I constantly hear suggestions for slugs from members on this site. Although their intentions are good, it is a waste of forum space to suggest slugs because of the fact that all guns will shoot all slugs differently. That's why you have to shoot several different slugs to see which one shoots the best. I have 2 Rem 12 ga. 1100's with cantilever rifled barrels. One will group 2 inches at 100 with Winchester Partition Gold, but that is the only one. The other will group the same with Rem Core-Lokt Ultra OR Partition Gold. But neither one likes Copper Solids or any of the rest. Just the nature of the beast.


----------



## HTC (Oct 6, 2005)

Rifled slugs from a rifled barrel is fine as ling as they are accurate for you. My father has done it since the first Hastings barrels hit the market more than 20 years ago. Mainly because he is too cheap to buy sabots.:lol: He holds good groups and cleans his gun at the end of the season with normal practices.
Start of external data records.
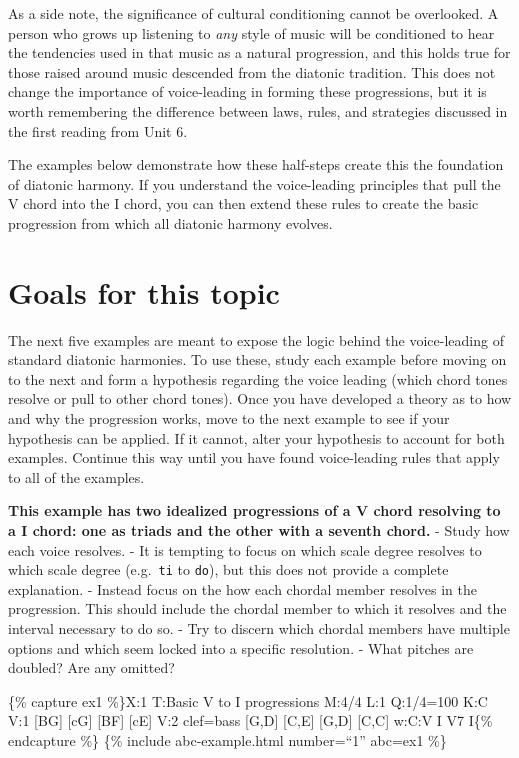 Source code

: \documentclass{book}
\begin{document}
As a side note, the significance of cultural conditioning cannot be
overlooked. A person who grows up listening to \emph{any} style of music will
be conditioned to hear the tendencies used in that music as a natural
progression, and this holds true for those raised around music descended from
the diatonic tradition. This does not change the importance of voice-leading
in forming these progressions, but it is worth remembering the difference
between laws, rules, and strategies discussed in the first reading from Unit
6.

The examples below demonstrate how these half-steps create this the foundation
of diatonic harmony. If you understand the voice-leading principles that pull
the V chord into the I chord, you can then extend these rules to create the
basic progression from which all diatonic harmony evolves.

\hypertarget{goals-for-this-topic}{%
\section{Goals for this topic}\label{goals-for-this-topic}}

The next five examples are meant to expose the logic behind the voice-leading
of standard diatonic harmonies. To use these, study each example before moving
on to the next and form a hypothesis regarding the voice leading (which chord
tones resolve or pull to other chord tones). Once you have developed a theory
as to how and why the progression works, move to the next example to see if
your hypothesis can be applied. If it cannot, alter your hypothesis to account
for both examples. Continue this way until you have found voice-leading rules
that apply to all of the examples.

\textbf{This example has two idealized progressions of a V chord resolving to
a I chord: one as triads and the other with a seventh chord.} - Study how each
voice resolves. - It is tempting to focus on which scale degree resolves to
which scale degree (e.g.~\texttt{ti} to \texttt{do}), but this does not
provide a complete explanation. - Instead focus on the how each chordal member
resolves in the progression. This should include the chordal member to which
it resolves and the interval necessary to do so. - Try to discern which
chordal members have multiple options and which seem locked into a specific
resolution. - What pitches are doubled? Are any omitted?

\{\% capture ex1 \%\}X:1 T:Basic V to I progressions M:4/4 L:1 Q:1/4=100 K:C
V:1 {[}BG{]}\textbar{} {[}cG{]}\textbar\textbar{} {[}BF{]}\textbar{}
{[}cE{]}\textbar{]} V:2 clef=bass {[}G,D{]}\textbar{}
{[}C,E{]}\textbar\textbar{} {[}G,D{]}\textbar{} {[}C,C{]}\textbar{]} w:C:V I
V7 I\{\% endcapture \%\} \{\% include abc-example.html number=``1'' abc=ex1
\%\}
\end{document}
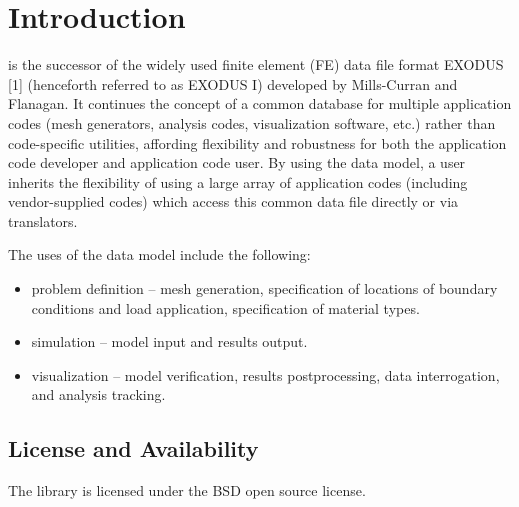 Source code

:  \chapter{Introduction}

\exo{} is the successor of the widely used finite element
(FE) data file format EXODUS [1] (henceforth referred to as EXODUS I)
developed by Mills-Curran and Flanagan. It continues the concept of a
common database for multiple application codes (mesh generators,
analysis codes, visualization software, etc.) rather than
code-specific utilities, affording flexibility and robustness for both
the application code developer and application code user. By using the
\exo{} data model, a user inherits the flexibility of using a large
array of application codes (including vendor-supplied codes) which
access this common data file directly or via translators.

The uses of the \exo{} data model include the following:

\begin{itemize}
 \item problem definition -- mesh generation, specification
of locations of boundary conditions and load application, specification
of material types.
\item simulation -- model input and results output.
\item visualization -- model verification, results postprocessing,
data interrogation, and analysis tracking.
\end{itemize}

\section{License and Availability}
The \exo{} library is licensed under the BSD open source license.

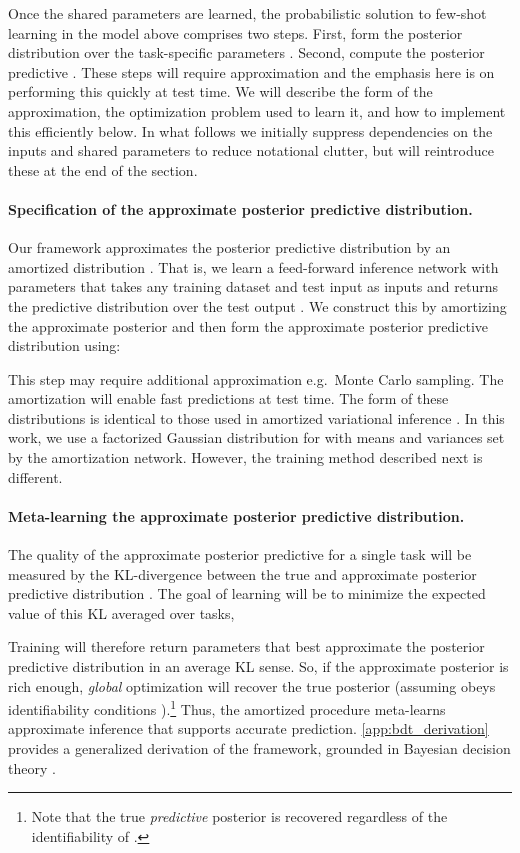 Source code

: \documentclass{article}
\begin{document}
Once the shared parameters are learned, the probabilistic solution to few-shot learning in the model above comprises two steps. First, form the posterior distribution over the task-specific parameters . Second, compute the posterior predictive . These steps will require approximation and the emphasis here is on performing this quickly at test time. We will describe the form of the approximation, the optimization problem used to learn it, and how to implement this efficiently below. In what follows we initially suppress dependencies on the inputs  and shared parameters  to reduce notational clutter, but will reintroduce these at the end of the section.

\paragraph{Specification of the approximate posterior predictive distribution.} Our framework approximates the posterior predictive distribution by an amortized distribution . That is, we learn a feed-forward inference network with parameters  that takes any training dataset  and test input  as inputs and returns the predictive distribution over the test output . We construct this by amortizing the approximate posterior  and then form the approximate posterior predictive distribution using:

This step may require additional approximation e.g.~Monte Carlo sampling. The amortization will enable fast predictions at test time. The form of these distributions is identical to those used in amortized variational inference \citep{edwards2016towards,kingma2013auto}. In this work, we use a factorized Gaussian distribution for  with means and variances set by the amortization network. However, the training method described next is different. 

\paragraph{Meta-learning the approximate posterior predictive distribution.} 
The quality of the approximate posterior predictive for a single task will be measured by the KL-divergence between the true and approximate posterior predictive distribution . The goal of learning will be to minimize the expected value of this KL averaged over tasks, 

Training will therefore return parameters  that best approximate the posterior predictive distribution in an average KL sense. So, if the approximate posterior  is rich enough, \textit{global} optimization will recover the true posterior  (assuming  obeys identifiability conditions \citep{casella2002statistical}).\footnote{Note that the true \textit{predictive} posterior  is recovered regardless of the identifiability of .} Thus, the amortized procedure meta-learns approximate inference that supports accurate prediction. \cref{app:bdt_derivation} provides a generalized derivation of the framework, grounded in Bayesian decision theory \citep{jaynes2003probability}.
 
\end{document}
For those who think the sabots are a waste of money, you are right if all your shooting is inside of 75 yards. However once you get past that mark the extremely poor BC of the of the good ole "slugger" allows it to shed velocity fast and gives it the wind bucking ability of a large camper/trailer. If any amount of distance shooting is required a sabot round becomes worth the extra money.


----------



## langkg (Oct 26, 2004)

Good thread. I've spent countless $$'s and time experimenting with different sabots with my Rem 11-87 cantilever scope mount rifled bbl. For a long time the only thing I could shoot consistently was Federal Hydro-Shock HP's. They are very, very, very hard to find now and I'm not sure if Federal even makes them any more so it was back to the bench. I now shoot Winchester X sabots and found they are very similar in construction and speed to the former Federal HP's. I think this is why my gun will shoot these accuratly. 

The conclusions I drew are 1.) my bbl/gun doesn't like high velocity and 2.) once you find something that works well - stick with it. If you can hold 2" groups with the sluggers I'd run with it.! 

One trend I do see is to higher and higher velocity and at least with my gun the higher the velocity the more random and inaccurate the shots.


----------



## thill (Aug 23, 2006)

It took me a lot of time at the range and a lot of $$ in different slugs to find what works for my 1100. 

After trying Hornady SSTs, Rem Accutips, Hastings and Lightfields.....the winner turned out to be Lightfield slugs! Hastings were a close second place. The Hornadys and Accutips were good at 50 yards, but all over the place at 100 yards. 

Thank God that is over! Now I just need to shoot a couple each year to confirm zero.


----------